Playing devil's advocate...how about "Most Valuable" being interpreted literally (value = dollars), and a combination of:
a) Fans tuning in to see a potential triple crown winner--even though it's a silly statistical construct, it's a historically significant one and thus likely brings in more viewership dollars than a higher-WAR season without as popular a storyline; and
b) Cabrera pushing the Tigers into the playoffs

made Miguel more valuable to the Tigers than Trout, in terms of incremental dollars that his performance brought in.
(This argument would probably have to ignore their relative salaries to work)


It's an interesting viewpoint, but I'm guessing you do have to bring salaries into the equation if you go down that road, and in addition to that, opportunity costs. For instance, not only did Trout make a relative pittance, but his acquisition cost was a draft pick and player development. Detroit had to pay Miguel Cabrera 22 million dollars per year and also had to give up Cameron Maybin in order to acquire him in the first place. Realistically, this year, I doubt Maybin would be substantially more valuable than Quentin Berry so it's not a major thing to consider, but with the Tigers lack off offensive depth, it's worth considering.

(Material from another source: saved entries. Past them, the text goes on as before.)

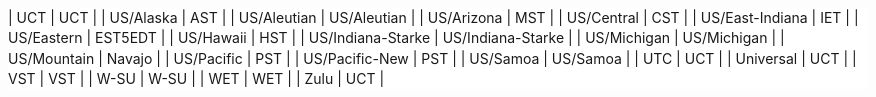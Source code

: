 | UCT                              | UCT                              |
| US/Alaska                        | AST                              |
| US/Aleutian                      | US/Aleutian                      |
| US/Arizona                       | MST                              |
| US/Central                       | CST                              |
| US/East-Indiana                  | IET                              |
| US/Eastern                       | EST5EDT                          |
| US/Hawaii                        | HST                              |
| US/Indiana-Starke                | US/Indiana-Starke                |
| US/Michigan                      | US/Michigan                      |
| US/Mountain                      | Navajo                           |
| US/Pacific                       | PST                              |
| US/Pacific-New                   | PST                              |
| US/Samoa                         | US/Samoa                         |
| UTC                              | UCT                              |
| Universal                        | UCT                              |
| VST                              | VST                              |
| W-SU                             | W-SU                             |
| WET                              | WET                              |
| Zulu                             | UCT                              |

I think you would also have to split the relative playoff cost between every player on the team relative to contribution. If the Tigers made X dollars as a result of their playoff birth (not sure if you can assume beyond the LDS considering voting times), Cabrera was a certain amount responsible for that. Prince was part of it, Verlander was part of it, Fister was part of it, etc.

To be honest, I kind of like the viewpoint. With that said, Trout is also in a larger potential viewing market, he and Harper were probably the big story of the middle of the season, and without Trout the Angels aren't even close the relevant in the ALW, all financial considerations too.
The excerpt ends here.